Monday, August 01, 2011

Unheimliche

It's been just over ten years since I moved out of my parents' house to attend school, and just over four years since I stopped coming back over the summer breaks to work at the historic site.

Every time I come home, it seems like something changes a little bit more, and it becomes less and less home and more and more my parents' house.

Over the last two years, my parents have replaced all of the windows and doors. The new door in the front hall has a much bigger pane of glass in it; it lets in so much more light now that, for the first few times I was home, I kept going into the hallway to close the door because I thought it was open. We also used to have an old church pew as a bench in the hallway, but it's gone now.

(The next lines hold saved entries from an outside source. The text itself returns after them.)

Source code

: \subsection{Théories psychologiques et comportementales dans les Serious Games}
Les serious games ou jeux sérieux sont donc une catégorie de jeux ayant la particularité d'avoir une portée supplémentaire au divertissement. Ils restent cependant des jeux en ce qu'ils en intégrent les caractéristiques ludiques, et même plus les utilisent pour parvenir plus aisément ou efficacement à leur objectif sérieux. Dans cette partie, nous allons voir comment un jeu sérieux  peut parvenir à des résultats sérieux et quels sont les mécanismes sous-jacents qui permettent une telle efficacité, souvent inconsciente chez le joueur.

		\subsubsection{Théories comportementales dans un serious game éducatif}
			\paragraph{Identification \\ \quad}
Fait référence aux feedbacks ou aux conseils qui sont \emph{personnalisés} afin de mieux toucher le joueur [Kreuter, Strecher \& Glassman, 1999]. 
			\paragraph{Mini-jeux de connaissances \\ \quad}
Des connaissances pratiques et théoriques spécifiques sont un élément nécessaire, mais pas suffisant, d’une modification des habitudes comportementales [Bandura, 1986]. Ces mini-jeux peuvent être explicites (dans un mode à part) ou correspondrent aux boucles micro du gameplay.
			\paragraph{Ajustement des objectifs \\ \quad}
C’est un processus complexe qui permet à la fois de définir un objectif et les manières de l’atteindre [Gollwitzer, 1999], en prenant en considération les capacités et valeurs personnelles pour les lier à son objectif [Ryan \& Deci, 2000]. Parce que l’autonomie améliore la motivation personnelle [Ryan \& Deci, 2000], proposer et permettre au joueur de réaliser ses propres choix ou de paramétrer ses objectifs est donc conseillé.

The living room has had its carpet torn out and replaced by a beautiful auburn hardwood floor. Less than a year ago, my parents finally threw out the camel brown velour couch they bought shortly after they were married (in 1977) and replaced it as well. Now there's a new couch and a fancy La-Z-Boy that's more comfortable than most beds I've slept in; there's a vintage crystal chandelier and beautifully framed art prints.

The biggest change is the kitchen, which my dad gutted completely. Gone are the cheap cupboards and drawers of my childhood. Now I have no idea where anything is (to be fair, the redesigned kitchen is sufficiently awesome that the increase in storage space means that no one knows where anything is anymore). The appliances are fancy (the convection oven in particular) and the granite countertop is a thing of dreams. Our big kitchen table (scarred by years of less than careful activity) is long gone; there is a tiny table with two chairs just for my parents.

One of the hardest things about growing old for me is not that I don't need my parents, but that they don't need me.

Don't get me wrong: I don't begrudge them this beautiful space that they're building together. My parents have been together for 40 years this year (married for 34 of them) and I'm old enough now to see that their life together hasn't always been easy or simple. It's more just that every change makes this place more unheimliche (unhomely), familiar but also strange. And eventually it isn't going to be my home any more, for real.

Though I have to admit that on these 30+ degree days, I am grateful that they broke down and put in central air conditioning when they replaced the furnace.

2 comments:

Sparky said...

The home I grew up in became "my parent's house" when they converted my room into the nursery for my niece. My bedroom was no more, my closet no longer contained my seasonal clothes, my "storage" got shipped out, and now when I visit, I sleep on the couch.

Actually, same thing happened this weekend... our family cottage became "my parent's cottage", and Mom asked permission to redecorate my old room for my niece.

I don't resent it either, it was a necessity, and I'm glad it turned into a useful room rather than some kind of home-gym. But it does still sting a little.

fineskylark said...

My room is a junk room-slash-guest room, so I still get to sleep there, but it's been redecorated and has a different bed, so it doesn't feel like mine.